··· Raw data
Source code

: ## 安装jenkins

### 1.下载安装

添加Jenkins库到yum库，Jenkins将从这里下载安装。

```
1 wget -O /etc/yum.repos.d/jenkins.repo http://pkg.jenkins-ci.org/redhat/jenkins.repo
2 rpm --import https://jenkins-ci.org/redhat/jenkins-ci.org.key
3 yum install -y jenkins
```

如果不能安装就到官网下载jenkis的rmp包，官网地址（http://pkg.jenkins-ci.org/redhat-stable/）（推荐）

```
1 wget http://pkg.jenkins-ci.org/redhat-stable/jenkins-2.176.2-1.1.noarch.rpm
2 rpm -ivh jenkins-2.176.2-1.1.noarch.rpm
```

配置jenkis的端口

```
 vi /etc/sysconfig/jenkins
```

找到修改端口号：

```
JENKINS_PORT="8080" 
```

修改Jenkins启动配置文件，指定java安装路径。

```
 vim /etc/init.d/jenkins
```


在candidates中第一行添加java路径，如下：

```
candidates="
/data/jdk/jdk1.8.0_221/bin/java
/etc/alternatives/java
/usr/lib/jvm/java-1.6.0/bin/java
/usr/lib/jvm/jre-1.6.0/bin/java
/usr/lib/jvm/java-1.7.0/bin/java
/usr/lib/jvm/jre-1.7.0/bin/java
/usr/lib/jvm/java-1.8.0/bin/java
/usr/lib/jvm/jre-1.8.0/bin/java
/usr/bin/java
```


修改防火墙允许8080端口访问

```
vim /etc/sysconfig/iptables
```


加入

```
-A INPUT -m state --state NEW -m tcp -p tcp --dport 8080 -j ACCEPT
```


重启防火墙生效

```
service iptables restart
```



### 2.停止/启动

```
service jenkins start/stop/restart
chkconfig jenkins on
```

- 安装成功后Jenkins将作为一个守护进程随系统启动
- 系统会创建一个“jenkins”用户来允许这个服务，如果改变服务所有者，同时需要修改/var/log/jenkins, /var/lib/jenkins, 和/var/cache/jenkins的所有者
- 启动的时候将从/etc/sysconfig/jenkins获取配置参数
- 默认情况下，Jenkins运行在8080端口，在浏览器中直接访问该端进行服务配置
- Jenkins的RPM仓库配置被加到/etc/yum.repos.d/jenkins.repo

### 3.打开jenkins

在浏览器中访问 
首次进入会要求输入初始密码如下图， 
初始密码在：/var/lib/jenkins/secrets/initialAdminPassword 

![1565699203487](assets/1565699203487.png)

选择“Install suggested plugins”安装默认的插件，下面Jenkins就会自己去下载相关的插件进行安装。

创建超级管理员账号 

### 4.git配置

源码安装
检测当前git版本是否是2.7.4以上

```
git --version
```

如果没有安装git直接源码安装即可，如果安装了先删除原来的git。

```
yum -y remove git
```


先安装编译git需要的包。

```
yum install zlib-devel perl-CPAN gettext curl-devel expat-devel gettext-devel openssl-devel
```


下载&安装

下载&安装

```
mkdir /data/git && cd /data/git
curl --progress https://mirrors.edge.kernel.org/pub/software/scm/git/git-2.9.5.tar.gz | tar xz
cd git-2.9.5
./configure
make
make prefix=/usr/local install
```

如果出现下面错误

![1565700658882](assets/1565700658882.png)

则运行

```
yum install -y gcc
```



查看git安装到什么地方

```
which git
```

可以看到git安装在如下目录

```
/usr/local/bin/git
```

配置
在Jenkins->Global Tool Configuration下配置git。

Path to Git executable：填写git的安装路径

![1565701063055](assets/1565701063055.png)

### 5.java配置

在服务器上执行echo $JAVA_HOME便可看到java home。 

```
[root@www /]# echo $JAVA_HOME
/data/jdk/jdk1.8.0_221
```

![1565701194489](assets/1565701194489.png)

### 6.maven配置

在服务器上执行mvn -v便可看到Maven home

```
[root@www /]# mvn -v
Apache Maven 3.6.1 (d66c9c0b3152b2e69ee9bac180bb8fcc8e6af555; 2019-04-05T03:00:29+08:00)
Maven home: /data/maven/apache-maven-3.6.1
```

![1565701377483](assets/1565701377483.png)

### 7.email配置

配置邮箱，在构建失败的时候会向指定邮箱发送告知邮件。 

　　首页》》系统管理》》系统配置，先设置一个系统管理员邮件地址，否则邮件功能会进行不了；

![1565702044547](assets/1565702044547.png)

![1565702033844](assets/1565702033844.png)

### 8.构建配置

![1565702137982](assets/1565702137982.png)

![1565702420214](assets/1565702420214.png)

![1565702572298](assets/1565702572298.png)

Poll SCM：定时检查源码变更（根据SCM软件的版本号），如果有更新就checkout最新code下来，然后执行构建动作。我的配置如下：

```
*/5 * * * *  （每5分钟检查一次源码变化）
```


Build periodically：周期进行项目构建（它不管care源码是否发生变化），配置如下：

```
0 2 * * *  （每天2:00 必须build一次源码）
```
······
• **What to produce**: The output should restate the data exactly, with no line missing.

• **Exercise output**:
Source code

: ## 安装jenkins

### 1.下载安装

添加Jenkins库到yum库，Jenkins将从这里下载安装。

```
1 wget -O /etc/yum.repos.d/jenkins.repo http://pkg.jenkins-ci.org/redhat/jenkins.repo
2 rpm --import https://jenkins-ci.org/redhat/jenkins-ci.org.key
3 yum install -y jenkins
```

如果不能安装就到官网下载jenkis的rmp包，官网地址（http://pkg.jenkins-ci.org/redhat-stable/）（推荐）

```
1 wget http://pkg.jenkins-ci.org/redhat-stable/jenkins-2.176.2-1.1.noarch.rpm
2 rpm -ivh jenkins-2.176.2-1.1.noarch.rpm
```

配置jenkis的端口

```
 vi /etc/sysconfig/jenkins
```

找到修改端口号：

```
JENKINS_PORT="8080" 
```

修改Jenkins启动配置文件，指定java安装路径。

```
 vim /etc/init.d/jenkins
```


在candidates中第一行添加java路径，如下：

```
candidates="
/data/jdk/jdk1.8.0_221/bin/java
/etc/alternatives/java
/usr/lib/jvm/java-1.6.0/bin/java
/usr/lib/jvm/jre-1.6.0/bin/java
/usr/lib/jvm/java-1.7.0/bin/java
/usr/lib/jvm/jre-1.7.0/bin/java
/usr/lib/jvm/java-1.8.0/bin/java
/usr/lib/jvm/jre-1.8.0/bin/java
/usr/bin/java
```


修改防火墙允许8080端口访问

```
vim /etc/sysconfig/iptables
```


加入

```
-A INPUT -m state --state NEW -m tcp -p tcp --dport 8080 -j ACCEPT
```


重启防火墙生效

```
service iptables restart
```



### 2.停止/启动

```
service jenkins start/stop/restart
chkconfig jenkins on
```

- 安装成功后Jenkins将作为一个守护进程随系统启动
- 系统会创建一个“jenkins”用户来允许这个服务，如果改变服务所有者，同时需要修改/var/log/jenkins, /var/lib/jenkins, 和/var/cache/jenkins的所有者
- 启动的时候将从/etc/sysconfig/jenkins获取配置参数
- 默认情况下，Jenkins运行在8080端口，在浏览器中直接访问该端进行服务配置
- Jenkins的RPM仓库配置被加到/etc/yum.repos.d/jenkins.repo

### 3.打开jenkins

在浏览器中访问 
首次进入会要求输入初始密码如下图， 
初始密码在：/var/lib/jenkins/secrets/initialAdminPassword 

![1565699203487](assets/1565699203487.png)

选择“Install suggested plugins”安装默认的插件，下面Jenkins就会自己去下载相关的插件进行安装。

创建超级管理员账号 

### 4.git配置

源码安装
检测当前git版本是否是2.7.4以上

```
git --version
```

如果没有安装git直接源码安装即可，如果安装了先删除原来的git。

```
yum -y remove git
```


先安装编译git需要的包。

```
yum install zlib-devel perl-CPAN gettext curl-devel expat-devel gettext-devel openssl-devel
```


下载&安装

下载&安装

```
mkdir /data/git && cd /data/git
curl --progress https://mirrors.edge.kernel.org/pub/software/scm/git/git-2.9.5.tar.gz | tar xz
cd git-2.9.5
./configure
make
make prefix=/usr/local install
```

如果出现下面错误

![1565700658882](assets/1565700658882.png)

则运行

```
yum install -y gcc
```



查看git安装到什么地方

```
which git
```

可以看到git安装在如下目录

```
/usr/local/bin/git
```

配置
在Jenkins->Global Tool Configuration下配置git。

Path to Git executable：填写git的安装路径

![1565701063055](assets/1565701063055.png)

### 5.java配置

在服务器上执行echo $JAVA_HOME便可看到java home。 

```
[root@www /]# echo $JAVA_HOME
/data/jdk/jdk1.8.0_221
```

![1565701194489](assets/1565701194489.png)

### 6.maven配置

在服务器上执行mvn -v便可看到Maven home

```
[root@www /]# mvn -v
Apache Maven 3.6.1 (d66c9c0b3152b2e69ee9bac180bb8fcc8e6af555; 2019-04-05T03:00:29+08:00)
Maven home: /data/maven/apache-maven-3.6.1
```

![1565701377483](assets/1565701377483.png)

### 7.email配置

配置邮箱，在构建失败的时候会向指定邮箱发送告知邮件。 

　　首页》》系统管理》》系统配置，先设置一个系统管理员邮件地址，否则邮件功能会进行不了；

![1565702044547](assets/1565702044547.png)

![1565702033844](assets/1565702033844.png)

### 8.构建配置

![1565702137982](assets/1565702137982.png)

![1565702420214](assets/1565702420214.png)

![1565702572298](assets/1565702572298.png)

Poll SCM：定时检查源码变更（根据SCM软件的版本号），如果有更新就checkout最新code下来，然后执行构建动作。我的配置如下：

```
*/5 * * * *  （每5分钟检查一次源码变化）
```


Build periodically：周期进行项目构建（它不管care源码是否发生变化），配置如下：

```
0 2 * * *  （每天2:00 必须build一次源码）
```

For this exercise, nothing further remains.